**Work instructions:**
The records that follow must be repeated exactly, minus the images.

-------- Data shown

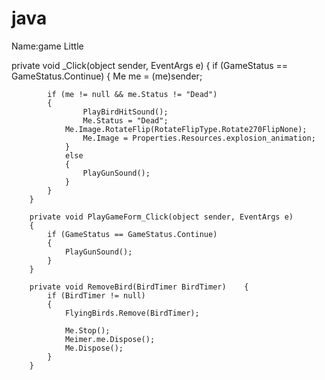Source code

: # java
Name:game Little

private void _Click(object sender, EventArgs e)
		{	if (GameStatus == GameStatus.Continue)		{
				Me me = (me)sender;

			if (me != null && me.Status != "Dead")
			{
					PlayBirdHitSound();
					Me.Status = "Dead";
				Me.Image.RotateFlip(RotateFlipType.Rotate270FlipNone);
					Me.Image = Properties.Resources.explosion_animation;
				}
				else
				{
					PlayGunSound();
				}
			}
		}
		
		private void PlayGameForm_Click(object sender, EventArgs e)
		{
			if (GameStatus == GameStatus.Continue)
			{
				PlayGunSound();
			}
		}		

		private void RemoveBird(BirdTimer BirdTimer)	{
			if (BirdTimer != null)
			{
				FlyingBirds.Remove(BirdTimer);

				Me.Stop();
				Meimer.me.Dispose();
				Me.Dispose();
			}
		}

----------------

**Answer box:**
Source code

: # java
Name:game Little

private void _Click(object sender, EventArgs e)
		{	if (GameStatus == GameStatus.Continue)		{
				Me me = (me)sender;

			if (me != null && me.Status != "Dead")
			{
					PlayBirdHitSound();
					Me.Status = "Dead";
				Me.Image.RotateFlip(RotateFlipType.Rotate270FlipNone);
					Me.Image = Properties.Resources.explosion_animation;
				}
				else
				{
					PlayGunSound();
				}
			}
		}
		
		private void PlayGameForm_Click(object sender, EventArgs e)
		{
			if (GameStatus == GameStatus.Continue)
			{
				PlayGunSound();
			}
		}		

		private void RemoveBird(BirdTimer BirdTimer)	{
			if (BirdTimer != null)
			{
				FlyingBirds.Remove(BirdTimer);

				Me.Stop();
				Meimer.me.Dispose();
				Me.Dispose();
			}
		}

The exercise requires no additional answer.